You may also create these macros to manage OBM administrator account (Variables » Macros):
| field | value | 
|---|---|
| uidR | ($uid =~ /^admin0/i)[0] ? "admin0\@global.virt" : $uid | 
| mailR | ($uid =~ /^admin0/i)[0] ? "" : ($mail =~ /^([^@]+)/)[0] . "\@example.com" | 
Create OBM virtual host (for example obm.example.com) in LL::NG configuration: Virtual Hosts » New virtual host.

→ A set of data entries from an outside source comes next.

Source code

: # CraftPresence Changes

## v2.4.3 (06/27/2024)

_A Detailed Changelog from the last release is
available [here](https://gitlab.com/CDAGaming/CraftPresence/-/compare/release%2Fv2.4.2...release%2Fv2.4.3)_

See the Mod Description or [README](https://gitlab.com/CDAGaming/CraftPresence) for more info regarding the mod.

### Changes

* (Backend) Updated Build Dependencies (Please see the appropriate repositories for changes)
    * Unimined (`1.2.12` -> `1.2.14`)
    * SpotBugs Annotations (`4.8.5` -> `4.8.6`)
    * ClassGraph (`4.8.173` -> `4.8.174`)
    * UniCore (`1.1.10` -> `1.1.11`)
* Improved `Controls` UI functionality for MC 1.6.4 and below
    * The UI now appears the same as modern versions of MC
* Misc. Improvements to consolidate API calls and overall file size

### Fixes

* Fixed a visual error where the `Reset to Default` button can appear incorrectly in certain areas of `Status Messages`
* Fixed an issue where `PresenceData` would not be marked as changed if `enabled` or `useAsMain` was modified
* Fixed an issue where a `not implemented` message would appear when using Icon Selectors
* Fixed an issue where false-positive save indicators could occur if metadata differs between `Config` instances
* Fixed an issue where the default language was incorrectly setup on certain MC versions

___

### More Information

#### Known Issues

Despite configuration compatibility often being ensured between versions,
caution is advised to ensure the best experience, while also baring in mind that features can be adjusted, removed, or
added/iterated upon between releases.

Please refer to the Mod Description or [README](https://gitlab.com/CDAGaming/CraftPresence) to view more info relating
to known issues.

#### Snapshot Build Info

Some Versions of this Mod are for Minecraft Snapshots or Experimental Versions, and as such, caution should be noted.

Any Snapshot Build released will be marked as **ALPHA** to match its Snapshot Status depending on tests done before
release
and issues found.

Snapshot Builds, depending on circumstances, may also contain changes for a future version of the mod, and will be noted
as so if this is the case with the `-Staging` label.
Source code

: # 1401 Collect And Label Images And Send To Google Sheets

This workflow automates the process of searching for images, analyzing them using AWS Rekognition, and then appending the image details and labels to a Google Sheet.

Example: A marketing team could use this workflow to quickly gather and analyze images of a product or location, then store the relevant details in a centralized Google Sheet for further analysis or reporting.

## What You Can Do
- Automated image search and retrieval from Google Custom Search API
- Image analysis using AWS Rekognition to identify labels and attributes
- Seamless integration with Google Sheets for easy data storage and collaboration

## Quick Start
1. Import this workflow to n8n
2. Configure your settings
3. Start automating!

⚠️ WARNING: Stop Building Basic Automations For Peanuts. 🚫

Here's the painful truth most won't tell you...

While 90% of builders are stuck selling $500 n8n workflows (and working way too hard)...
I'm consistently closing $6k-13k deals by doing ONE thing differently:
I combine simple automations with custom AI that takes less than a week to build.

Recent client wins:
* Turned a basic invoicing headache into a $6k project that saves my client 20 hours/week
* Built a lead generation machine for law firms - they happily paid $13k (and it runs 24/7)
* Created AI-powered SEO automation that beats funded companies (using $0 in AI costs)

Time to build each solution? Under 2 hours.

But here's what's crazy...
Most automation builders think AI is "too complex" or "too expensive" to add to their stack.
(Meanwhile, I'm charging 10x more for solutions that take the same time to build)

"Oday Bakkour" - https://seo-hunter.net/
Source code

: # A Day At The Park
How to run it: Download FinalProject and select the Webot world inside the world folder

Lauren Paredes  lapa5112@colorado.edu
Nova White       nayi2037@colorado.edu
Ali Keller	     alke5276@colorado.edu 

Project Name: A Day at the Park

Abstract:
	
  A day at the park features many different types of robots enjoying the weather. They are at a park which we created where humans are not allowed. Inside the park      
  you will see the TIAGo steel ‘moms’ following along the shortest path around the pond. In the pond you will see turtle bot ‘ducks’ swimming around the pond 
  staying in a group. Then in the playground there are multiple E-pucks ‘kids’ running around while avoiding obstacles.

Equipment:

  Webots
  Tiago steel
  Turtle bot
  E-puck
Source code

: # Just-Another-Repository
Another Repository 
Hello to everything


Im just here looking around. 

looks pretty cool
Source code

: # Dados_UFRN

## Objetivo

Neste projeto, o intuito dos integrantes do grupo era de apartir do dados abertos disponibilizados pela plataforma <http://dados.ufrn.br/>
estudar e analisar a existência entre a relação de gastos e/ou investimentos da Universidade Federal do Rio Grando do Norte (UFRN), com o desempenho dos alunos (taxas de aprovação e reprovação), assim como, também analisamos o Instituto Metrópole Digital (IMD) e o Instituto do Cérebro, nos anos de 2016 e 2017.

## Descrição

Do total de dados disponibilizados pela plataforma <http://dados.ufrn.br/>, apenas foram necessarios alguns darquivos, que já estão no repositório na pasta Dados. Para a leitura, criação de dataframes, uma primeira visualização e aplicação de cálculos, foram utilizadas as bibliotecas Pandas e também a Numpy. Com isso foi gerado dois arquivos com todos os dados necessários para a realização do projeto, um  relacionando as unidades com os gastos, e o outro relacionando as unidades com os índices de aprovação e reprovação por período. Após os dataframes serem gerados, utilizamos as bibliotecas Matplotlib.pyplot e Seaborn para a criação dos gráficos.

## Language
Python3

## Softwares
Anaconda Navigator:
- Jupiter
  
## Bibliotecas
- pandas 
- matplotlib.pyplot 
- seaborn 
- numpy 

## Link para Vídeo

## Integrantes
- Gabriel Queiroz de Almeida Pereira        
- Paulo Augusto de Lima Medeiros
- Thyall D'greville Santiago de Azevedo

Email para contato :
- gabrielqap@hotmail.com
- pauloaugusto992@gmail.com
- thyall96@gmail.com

Then edit rules and headers.
Define at least:
| field | value | 
|---|---|
| ^/logout | logout_sso | 
| ^/obm-sync | unprotect | 
| ^/minig | unprotect | 
| ^/Microsoft-Server-ActiveSync | unprotect | 
| ^/caldav | unprotect | 
| default | accept (or whatever you want) | 
Define headers used in OBM mapping, for example:
| field | valeur | 
|---|---|
| OBM_GIVENNAME | $givenName | 
| OBM_GROUPS | $groups | 
| OBM_UID | $uidR | 
| OBM_MAIL | $mailR | 
| OBM_USERPASSWORD | $_password | 
Do not forget to add OBM in applications menu.